Corría el año de 1976. La mañana se anunciaba fresca y soleada. A bordo reinaban el entusiasmo y la camaradería. Unos, entonaban canciones de moda de Oscar de León y su “Dimensión Latina”, otros gastaban bromas a sus compañeros de equipo y los más, aguardaban impacientes al reencuentro con sus novias, familiares y amigos.

En general, simulaban una actitud despreocupada; sin embargo, a todos abrumaba una tensión interior, como una ansiedad, una incertidumbre y, a la vez, una animosidad inusitada ante la singular experiencia que les aguardaba.

De entre todos, Juan de Dios lucía entre lo más tensos. Taciturno e inexpresivo había sido ya advertido por sus compañeros; en particular por Ramón Colina, su paisano y amigo de infancia, ambos oriundos de Curimagua, un pueblito de la sierra falconiana.
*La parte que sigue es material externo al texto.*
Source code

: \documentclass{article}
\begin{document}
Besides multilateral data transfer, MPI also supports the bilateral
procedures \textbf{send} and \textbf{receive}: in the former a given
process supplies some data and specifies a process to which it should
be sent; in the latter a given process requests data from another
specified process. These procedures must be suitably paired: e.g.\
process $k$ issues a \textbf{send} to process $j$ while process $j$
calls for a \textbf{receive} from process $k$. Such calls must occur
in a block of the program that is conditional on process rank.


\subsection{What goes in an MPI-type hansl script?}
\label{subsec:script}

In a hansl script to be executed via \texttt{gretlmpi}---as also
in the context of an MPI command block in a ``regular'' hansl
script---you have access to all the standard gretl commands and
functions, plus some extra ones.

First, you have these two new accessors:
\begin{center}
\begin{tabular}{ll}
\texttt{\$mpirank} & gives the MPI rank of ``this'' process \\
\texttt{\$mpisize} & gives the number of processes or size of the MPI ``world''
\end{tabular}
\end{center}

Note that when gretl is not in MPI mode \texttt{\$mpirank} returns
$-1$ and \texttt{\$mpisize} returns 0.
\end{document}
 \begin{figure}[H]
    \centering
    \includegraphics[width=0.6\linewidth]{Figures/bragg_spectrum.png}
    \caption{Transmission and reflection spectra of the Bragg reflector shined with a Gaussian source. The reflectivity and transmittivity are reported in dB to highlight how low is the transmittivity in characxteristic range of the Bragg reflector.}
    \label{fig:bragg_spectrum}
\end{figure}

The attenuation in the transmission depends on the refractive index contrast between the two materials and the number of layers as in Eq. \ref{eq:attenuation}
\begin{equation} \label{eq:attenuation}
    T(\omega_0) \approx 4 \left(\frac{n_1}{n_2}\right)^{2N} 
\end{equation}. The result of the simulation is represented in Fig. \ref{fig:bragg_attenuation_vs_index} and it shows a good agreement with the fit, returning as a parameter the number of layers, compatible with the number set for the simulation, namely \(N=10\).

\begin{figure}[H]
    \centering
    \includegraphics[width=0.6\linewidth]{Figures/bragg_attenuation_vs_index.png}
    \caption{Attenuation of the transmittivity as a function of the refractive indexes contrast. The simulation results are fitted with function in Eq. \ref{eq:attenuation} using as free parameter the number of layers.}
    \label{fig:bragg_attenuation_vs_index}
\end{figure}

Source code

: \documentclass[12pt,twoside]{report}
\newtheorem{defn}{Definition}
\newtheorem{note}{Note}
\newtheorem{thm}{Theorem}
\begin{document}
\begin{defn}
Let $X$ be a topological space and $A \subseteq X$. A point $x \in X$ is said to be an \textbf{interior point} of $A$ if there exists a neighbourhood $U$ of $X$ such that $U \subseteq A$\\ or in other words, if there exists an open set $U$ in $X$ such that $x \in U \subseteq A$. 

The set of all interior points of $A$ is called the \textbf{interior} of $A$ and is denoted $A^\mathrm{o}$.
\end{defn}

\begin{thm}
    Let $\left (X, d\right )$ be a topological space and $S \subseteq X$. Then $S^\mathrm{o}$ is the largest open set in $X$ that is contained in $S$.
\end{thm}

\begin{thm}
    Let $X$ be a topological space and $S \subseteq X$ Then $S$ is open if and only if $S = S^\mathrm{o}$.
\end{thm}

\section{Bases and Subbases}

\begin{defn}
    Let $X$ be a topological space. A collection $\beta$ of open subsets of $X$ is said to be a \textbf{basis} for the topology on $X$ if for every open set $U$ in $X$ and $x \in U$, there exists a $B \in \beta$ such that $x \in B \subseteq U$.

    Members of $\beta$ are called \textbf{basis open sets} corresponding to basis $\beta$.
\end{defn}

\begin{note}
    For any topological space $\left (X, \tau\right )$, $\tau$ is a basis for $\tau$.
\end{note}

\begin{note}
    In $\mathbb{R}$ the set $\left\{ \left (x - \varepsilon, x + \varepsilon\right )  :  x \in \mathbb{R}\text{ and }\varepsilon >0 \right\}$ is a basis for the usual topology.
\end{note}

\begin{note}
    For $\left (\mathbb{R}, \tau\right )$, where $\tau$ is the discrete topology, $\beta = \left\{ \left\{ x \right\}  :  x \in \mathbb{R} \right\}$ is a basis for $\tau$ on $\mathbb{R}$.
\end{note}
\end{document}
Por ello sin más esperar lo abordó.

-¿Qué es lo que te pasa que te veo tan preocupado y tan ausente?
-Tú mejor que ninguno, sabes que nunca me he montado en un avión.

-¿Y qué hay con eso? Tampoco yo he tenido esa experiencia y aquí estoy tranquilo y sin nervios.

Juan de Dios, alzando el mentón y con aspecto sombrío miró fijamente a su amigo e iba a ripostarle, cuando el autobús se detuvo en la alcabala. Un policía militar los conduciría al área de operaciones tácticas donde un oficial instructor y dos maestros de salto les esperaban.

Quince minutos más tarde, los cuarenta jóvenes cadetes abordaron el avión militar. Previamente, fueron puestos a punto a punto los aditamentos y el equipo fundamental: Paracaídas principal y emergencia, casco de fibra, casco de acero, arneses y fusil de asalto. Luego de treinta y cinco días de duro entrenamiento, había llegado el momento crucial. Los jóvenes se hallaban dispuestos uno al lado del otro y cara a cara con sus compañeros de fila opuesta. Juan de Dios era de los últimos en la fila contraria.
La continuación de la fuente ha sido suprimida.